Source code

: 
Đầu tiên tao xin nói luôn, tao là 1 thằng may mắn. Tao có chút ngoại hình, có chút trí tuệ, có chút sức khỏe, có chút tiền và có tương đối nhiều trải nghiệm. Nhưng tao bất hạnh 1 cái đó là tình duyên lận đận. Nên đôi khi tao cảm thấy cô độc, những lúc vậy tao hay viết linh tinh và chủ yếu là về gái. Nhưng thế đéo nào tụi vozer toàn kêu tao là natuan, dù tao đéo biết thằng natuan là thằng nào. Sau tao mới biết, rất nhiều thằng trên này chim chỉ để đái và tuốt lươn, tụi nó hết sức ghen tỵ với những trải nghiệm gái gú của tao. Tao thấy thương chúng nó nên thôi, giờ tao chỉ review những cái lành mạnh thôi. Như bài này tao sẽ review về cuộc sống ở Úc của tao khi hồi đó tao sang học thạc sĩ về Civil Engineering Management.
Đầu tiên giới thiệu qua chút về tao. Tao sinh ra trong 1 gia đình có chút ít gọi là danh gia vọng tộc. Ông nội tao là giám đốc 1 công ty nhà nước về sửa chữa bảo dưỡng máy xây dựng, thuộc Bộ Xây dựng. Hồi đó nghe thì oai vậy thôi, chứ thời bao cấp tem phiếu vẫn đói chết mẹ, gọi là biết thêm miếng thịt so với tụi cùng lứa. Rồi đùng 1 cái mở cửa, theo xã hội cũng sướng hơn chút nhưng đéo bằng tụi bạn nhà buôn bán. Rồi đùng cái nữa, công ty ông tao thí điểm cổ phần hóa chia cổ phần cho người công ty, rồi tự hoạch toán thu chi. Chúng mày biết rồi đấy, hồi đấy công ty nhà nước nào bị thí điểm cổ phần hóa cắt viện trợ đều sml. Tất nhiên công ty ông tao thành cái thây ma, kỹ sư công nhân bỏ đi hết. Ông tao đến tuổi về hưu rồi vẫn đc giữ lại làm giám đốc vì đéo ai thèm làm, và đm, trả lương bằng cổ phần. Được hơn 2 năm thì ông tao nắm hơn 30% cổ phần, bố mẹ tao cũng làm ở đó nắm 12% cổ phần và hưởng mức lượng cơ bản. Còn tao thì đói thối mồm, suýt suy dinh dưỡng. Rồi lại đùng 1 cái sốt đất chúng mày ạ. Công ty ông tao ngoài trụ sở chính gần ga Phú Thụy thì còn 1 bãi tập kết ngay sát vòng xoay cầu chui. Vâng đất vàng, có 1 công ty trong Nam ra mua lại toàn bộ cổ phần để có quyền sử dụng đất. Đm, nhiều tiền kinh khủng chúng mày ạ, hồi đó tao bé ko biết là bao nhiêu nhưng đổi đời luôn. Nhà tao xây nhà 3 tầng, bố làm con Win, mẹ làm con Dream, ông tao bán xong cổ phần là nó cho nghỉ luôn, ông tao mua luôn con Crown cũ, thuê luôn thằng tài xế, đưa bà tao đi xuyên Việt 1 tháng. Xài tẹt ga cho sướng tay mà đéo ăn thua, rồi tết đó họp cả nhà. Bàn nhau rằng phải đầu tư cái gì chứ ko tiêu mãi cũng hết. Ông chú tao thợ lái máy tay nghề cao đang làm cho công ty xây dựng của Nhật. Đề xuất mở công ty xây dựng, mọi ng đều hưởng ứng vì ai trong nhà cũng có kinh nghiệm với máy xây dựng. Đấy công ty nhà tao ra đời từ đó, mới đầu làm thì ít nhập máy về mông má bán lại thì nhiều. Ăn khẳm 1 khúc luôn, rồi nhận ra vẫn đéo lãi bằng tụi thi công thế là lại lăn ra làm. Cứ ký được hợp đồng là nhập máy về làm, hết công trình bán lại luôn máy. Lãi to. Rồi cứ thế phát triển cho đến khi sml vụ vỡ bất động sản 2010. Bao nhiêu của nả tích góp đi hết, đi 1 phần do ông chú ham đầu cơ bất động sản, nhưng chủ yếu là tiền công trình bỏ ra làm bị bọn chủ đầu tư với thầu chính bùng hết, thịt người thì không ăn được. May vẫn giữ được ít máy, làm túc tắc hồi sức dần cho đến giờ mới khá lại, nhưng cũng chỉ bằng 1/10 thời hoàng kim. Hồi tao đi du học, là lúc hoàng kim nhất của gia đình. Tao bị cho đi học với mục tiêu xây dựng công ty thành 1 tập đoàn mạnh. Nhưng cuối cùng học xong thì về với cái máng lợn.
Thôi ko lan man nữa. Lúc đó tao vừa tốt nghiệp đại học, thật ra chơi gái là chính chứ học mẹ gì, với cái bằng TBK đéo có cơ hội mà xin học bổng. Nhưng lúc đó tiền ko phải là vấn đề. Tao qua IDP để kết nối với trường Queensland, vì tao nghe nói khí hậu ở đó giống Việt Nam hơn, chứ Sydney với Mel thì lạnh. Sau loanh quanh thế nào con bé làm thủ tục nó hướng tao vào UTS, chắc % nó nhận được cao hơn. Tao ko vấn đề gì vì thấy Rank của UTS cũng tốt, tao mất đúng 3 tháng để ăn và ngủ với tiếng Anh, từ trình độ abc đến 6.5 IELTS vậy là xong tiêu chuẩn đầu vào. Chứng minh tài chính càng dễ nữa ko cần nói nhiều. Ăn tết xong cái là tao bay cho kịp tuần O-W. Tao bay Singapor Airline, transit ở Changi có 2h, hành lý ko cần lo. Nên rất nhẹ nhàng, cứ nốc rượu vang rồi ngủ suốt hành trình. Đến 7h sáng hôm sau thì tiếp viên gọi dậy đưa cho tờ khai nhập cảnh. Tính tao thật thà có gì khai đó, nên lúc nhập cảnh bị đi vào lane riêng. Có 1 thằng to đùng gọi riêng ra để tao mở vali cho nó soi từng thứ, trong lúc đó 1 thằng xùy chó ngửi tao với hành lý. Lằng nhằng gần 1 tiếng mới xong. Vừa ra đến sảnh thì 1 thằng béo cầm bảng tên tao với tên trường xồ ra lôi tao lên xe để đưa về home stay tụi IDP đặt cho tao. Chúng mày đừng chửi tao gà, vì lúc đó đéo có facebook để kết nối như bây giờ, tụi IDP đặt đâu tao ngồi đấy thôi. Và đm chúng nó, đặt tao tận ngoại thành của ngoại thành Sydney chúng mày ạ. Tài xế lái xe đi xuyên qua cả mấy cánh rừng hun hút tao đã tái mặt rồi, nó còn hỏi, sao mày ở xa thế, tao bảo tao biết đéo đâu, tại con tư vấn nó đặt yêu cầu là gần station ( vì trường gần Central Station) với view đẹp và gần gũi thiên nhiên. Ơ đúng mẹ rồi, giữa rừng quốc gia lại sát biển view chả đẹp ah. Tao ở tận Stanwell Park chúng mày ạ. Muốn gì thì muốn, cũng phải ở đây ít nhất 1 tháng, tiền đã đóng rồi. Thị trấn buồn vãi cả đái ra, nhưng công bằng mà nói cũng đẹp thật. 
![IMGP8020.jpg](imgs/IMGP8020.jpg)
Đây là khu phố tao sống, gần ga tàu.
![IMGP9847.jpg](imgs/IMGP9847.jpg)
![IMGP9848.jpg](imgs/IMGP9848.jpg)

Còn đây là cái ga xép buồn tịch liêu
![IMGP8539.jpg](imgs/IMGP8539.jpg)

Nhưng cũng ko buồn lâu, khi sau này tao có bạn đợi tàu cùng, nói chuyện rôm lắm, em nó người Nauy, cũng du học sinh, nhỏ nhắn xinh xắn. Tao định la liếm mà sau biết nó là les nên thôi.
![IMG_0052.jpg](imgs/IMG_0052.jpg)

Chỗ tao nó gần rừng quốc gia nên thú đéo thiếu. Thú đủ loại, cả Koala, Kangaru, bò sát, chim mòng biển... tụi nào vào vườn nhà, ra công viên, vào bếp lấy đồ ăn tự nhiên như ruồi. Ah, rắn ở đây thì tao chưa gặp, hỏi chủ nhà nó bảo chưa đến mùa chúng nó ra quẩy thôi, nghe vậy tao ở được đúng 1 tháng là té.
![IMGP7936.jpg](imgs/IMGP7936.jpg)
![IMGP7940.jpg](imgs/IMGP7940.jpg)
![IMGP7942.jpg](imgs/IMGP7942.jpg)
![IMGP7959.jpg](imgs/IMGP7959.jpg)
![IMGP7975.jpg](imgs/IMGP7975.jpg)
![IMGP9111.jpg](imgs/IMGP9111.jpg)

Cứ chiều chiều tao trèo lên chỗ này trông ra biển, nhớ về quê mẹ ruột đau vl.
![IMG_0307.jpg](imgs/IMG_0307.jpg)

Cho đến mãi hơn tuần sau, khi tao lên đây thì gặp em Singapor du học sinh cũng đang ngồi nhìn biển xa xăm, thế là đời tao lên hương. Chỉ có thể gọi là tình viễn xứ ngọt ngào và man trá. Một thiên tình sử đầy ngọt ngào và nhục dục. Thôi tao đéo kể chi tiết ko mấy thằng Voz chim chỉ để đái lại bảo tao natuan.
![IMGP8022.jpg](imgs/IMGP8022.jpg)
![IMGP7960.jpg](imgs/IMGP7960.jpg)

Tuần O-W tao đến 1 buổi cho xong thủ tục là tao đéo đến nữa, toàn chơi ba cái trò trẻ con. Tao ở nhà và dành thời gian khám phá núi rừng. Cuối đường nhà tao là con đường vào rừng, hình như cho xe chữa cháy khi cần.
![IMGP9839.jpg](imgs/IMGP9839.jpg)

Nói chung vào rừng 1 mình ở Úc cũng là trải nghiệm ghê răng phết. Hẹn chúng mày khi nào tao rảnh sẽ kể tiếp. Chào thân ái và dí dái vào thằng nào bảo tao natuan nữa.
▬▬▬▬▬▬▬▬▬▬
Up to and including the line with "Đầu tiên tao", print every line of the material above, starting from its first line, exactly.

Source code

: 
Đầu tiên tao xin nói luôn, tao là 1 thằng may mắn. Tao có chút ngoại hình, có chút trí tuệ, có chút sức khỏe, có chút tiền và có tương đối nhiều trải nghiệm. Nhưng tao bất hạnh 1 cái đó là tình duyên lận đận. Nên đôi khi tao cảm thấy cô độc, những lúc vậy tao hay viết linh tinh và chủ yếu là về gái. Nhưng thế đéo nào tụi vozer toàn kêu tao là natuan, dù tao đéo biết thằng natuan là thằng nào. Sau tao mới biết, rất nhiều thằng trên này chim chỉ để đái và tuốt lươn, tụi nó hết sức ghen tỵ với những trải nghiệm gái gú của tao. Tao thấy thương chúng nó nên thôi, giờ tao chỉ review những cái lành mạnh thôi. Như bài này tao sẽ review về cuộc sống ở Úc của tao khi hồi đó tao sang học thạc sĩ về Civil Engineering Management.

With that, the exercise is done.